* Material shown *
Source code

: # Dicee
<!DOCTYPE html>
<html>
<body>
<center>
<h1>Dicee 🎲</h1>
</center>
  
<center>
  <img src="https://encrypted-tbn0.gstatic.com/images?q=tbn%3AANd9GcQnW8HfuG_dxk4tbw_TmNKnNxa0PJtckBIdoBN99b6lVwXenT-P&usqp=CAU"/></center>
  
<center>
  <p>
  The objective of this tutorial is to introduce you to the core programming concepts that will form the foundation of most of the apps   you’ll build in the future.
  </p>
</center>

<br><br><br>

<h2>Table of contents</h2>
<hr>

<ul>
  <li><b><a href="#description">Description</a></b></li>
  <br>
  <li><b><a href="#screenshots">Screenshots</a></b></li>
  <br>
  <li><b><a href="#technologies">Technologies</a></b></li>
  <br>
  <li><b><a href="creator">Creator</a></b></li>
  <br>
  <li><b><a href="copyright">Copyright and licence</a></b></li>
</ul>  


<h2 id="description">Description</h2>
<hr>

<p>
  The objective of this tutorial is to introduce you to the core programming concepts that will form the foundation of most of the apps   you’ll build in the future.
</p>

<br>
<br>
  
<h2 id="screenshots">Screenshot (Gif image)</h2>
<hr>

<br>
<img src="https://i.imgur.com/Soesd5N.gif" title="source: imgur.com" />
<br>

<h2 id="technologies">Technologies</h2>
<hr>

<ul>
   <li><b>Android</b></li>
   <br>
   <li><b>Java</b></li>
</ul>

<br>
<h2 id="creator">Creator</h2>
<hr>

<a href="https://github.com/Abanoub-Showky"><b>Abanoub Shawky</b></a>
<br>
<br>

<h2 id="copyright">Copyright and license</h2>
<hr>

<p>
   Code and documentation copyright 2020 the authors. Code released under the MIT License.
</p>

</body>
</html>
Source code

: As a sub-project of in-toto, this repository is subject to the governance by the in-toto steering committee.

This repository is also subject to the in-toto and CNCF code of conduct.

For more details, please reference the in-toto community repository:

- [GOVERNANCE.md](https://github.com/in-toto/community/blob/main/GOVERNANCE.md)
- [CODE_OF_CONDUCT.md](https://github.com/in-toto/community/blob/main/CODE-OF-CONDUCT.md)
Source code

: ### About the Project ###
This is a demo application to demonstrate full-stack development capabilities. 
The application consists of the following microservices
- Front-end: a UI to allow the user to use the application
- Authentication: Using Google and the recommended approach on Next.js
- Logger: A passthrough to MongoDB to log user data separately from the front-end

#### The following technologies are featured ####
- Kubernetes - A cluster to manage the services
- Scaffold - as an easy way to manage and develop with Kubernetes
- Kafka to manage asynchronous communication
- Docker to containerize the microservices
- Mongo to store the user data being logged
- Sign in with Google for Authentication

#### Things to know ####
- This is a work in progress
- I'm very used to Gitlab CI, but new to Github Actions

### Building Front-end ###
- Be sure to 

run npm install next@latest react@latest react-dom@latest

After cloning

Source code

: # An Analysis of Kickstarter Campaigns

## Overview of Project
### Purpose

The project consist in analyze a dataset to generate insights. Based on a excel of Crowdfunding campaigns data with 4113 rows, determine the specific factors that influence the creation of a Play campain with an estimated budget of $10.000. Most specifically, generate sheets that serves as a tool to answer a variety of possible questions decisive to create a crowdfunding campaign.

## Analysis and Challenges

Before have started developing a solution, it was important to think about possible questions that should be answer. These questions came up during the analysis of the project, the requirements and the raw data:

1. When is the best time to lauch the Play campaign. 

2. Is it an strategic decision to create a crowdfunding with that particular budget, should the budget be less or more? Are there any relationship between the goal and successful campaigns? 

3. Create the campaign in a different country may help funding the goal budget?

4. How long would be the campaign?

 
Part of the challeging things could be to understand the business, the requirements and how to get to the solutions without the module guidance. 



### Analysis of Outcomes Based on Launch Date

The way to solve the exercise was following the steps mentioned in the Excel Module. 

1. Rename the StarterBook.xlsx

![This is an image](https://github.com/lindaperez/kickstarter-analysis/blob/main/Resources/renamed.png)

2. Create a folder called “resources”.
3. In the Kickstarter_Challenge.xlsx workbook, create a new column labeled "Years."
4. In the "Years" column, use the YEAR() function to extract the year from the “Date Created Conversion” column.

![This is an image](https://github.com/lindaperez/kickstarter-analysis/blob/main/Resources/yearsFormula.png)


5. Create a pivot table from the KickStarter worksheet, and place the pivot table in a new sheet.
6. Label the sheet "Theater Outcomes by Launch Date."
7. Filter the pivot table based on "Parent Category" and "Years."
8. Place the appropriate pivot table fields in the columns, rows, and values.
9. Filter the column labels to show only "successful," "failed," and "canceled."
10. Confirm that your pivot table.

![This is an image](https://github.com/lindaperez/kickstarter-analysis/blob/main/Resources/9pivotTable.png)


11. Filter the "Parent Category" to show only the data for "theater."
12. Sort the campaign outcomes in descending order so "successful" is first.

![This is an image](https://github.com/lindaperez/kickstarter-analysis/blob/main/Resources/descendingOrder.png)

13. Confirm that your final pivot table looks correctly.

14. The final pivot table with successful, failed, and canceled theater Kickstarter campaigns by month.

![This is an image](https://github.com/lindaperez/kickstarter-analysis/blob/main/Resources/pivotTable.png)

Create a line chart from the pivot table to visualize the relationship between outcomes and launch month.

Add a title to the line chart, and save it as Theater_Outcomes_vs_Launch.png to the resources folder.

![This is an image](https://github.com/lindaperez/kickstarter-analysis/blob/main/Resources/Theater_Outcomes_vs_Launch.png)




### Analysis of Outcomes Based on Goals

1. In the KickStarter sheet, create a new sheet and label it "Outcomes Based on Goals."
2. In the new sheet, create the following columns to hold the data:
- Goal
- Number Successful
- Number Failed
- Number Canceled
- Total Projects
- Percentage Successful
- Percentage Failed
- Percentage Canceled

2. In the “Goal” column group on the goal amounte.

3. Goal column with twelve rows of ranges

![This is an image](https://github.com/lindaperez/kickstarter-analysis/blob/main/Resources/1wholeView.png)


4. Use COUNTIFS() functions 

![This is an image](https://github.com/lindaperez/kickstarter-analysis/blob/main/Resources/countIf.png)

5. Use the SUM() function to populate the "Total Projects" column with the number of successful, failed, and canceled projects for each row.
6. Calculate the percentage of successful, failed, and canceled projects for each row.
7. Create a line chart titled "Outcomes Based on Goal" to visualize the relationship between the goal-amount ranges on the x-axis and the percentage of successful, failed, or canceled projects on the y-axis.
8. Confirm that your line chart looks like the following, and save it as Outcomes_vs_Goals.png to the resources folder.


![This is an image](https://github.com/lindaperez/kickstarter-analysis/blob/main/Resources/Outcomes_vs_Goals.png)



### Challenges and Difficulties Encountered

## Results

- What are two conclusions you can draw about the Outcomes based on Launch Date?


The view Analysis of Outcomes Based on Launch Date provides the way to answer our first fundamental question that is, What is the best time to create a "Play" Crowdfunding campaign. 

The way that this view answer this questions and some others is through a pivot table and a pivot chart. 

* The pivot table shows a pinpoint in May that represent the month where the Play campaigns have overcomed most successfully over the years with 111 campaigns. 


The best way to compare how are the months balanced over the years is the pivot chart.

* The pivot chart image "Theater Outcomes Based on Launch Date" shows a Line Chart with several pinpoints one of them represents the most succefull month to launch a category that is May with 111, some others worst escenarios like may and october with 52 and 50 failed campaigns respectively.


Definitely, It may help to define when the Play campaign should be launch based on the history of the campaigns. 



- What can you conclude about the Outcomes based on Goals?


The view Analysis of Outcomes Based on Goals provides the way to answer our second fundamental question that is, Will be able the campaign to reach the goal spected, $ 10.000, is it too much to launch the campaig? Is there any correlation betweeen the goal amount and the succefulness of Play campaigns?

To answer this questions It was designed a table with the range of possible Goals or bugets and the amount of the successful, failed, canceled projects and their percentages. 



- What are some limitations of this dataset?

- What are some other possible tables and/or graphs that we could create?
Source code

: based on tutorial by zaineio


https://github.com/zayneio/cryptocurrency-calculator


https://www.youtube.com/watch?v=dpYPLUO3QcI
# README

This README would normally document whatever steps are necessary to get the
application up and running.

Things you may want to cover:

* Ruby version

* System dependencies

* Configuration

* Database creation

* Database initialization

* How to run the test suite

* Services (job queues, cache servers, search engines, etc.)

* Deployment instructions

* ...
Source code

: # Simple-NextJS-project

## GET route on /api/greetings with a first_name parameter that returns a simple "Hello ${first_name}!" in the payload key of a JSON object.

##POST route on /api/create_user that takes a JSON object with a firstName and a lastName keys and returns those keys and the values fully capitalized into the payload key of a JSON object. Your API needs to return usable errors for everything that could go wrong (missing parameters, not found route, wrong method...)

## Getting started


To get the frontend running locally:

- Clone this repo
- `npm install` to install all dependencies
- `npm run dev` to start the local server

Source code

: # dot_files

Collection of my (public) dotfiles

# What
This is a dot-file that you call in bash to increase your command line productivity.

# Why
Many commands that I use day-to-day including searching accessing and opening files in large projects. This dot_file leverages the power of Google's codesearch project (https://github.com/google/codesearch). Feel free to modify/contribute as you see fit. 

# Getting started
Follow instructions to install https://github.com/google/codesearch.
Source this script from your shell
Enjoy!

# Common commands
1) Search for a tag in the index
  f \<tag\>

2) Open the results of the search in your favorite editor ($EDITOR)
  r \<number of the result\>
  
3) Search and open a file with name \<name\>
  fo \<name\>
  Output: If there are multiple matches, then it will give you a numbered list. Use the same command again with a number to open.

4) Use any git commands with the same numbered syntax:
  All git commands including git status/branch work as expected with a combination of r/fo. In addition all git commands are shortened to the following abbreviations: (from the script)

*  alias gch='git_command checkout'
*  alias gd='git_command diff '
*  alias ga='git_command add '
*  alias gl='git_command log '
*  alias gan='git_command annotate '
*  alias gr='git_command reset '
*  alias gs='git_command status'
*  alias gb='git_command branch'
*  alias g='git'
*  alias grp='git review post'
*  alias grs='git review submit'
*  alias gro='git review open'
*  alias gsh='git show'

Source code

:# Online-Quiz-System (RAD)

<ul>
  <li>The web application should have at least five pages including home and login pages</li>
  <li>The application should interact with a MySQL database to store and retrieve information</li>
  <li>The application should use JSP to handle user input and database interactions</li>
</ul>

* Exercise goal *
Take the line above containing "- Mongo to store the user data being logged", the line containing "1. Rename the StarterBook.xlsx", and all lines in between, and copy them exactly without anything else.

* Answer box *
- Mongo to store the user data being logged
- Sign in with Google for Authentication

#### Things to know ####
- This is a work in progress
- I'm very used to Gitlab CI, but new to Github Actions

### Building Front-end ###
- Be sure to 

run npm install next@latest react@latest react-dom@latest

After cloning

Source code

: # An Analysis of Kickstarter Campaigns

## Overview of Project
### Purpose

The project consist in analyze a dataset to generate insights. Based on a excel of Crowdfunding campaigns data with 4113 rows, determine the specific factors that influence the creation of a Play campain with an estimated budget of $10.000. Most specifically, generate sheets that serves as a tool to answer a variety of possible questions decisive to create a crowdfunding campaign.

## Analysis and Challenges

Before have started developing a solution, it was important to think about possible questions that should be answer. These questions came up during the analysis of the project, the requirements and the raw data:

1. When is the best time to lauch the Play campaign. 

2. Is it an strategic decision to create a crowdfunding with that particular budget, should the budget be less or more? Are there any relationship between the goal and successful campaigns? 

3. Create the campaign in a different country may help funding the goal budget?

4. How long would be the campaign?

 
Part of the challeging things could be to understand the business, the requirements and how to get to the solutions without the module guidance. 



### Analysis of Outcomes Based on Launch Date

The way to solve the exercise was following the steps mentioned in the Excel Module. 

1. Rename the StarterBook.xlsx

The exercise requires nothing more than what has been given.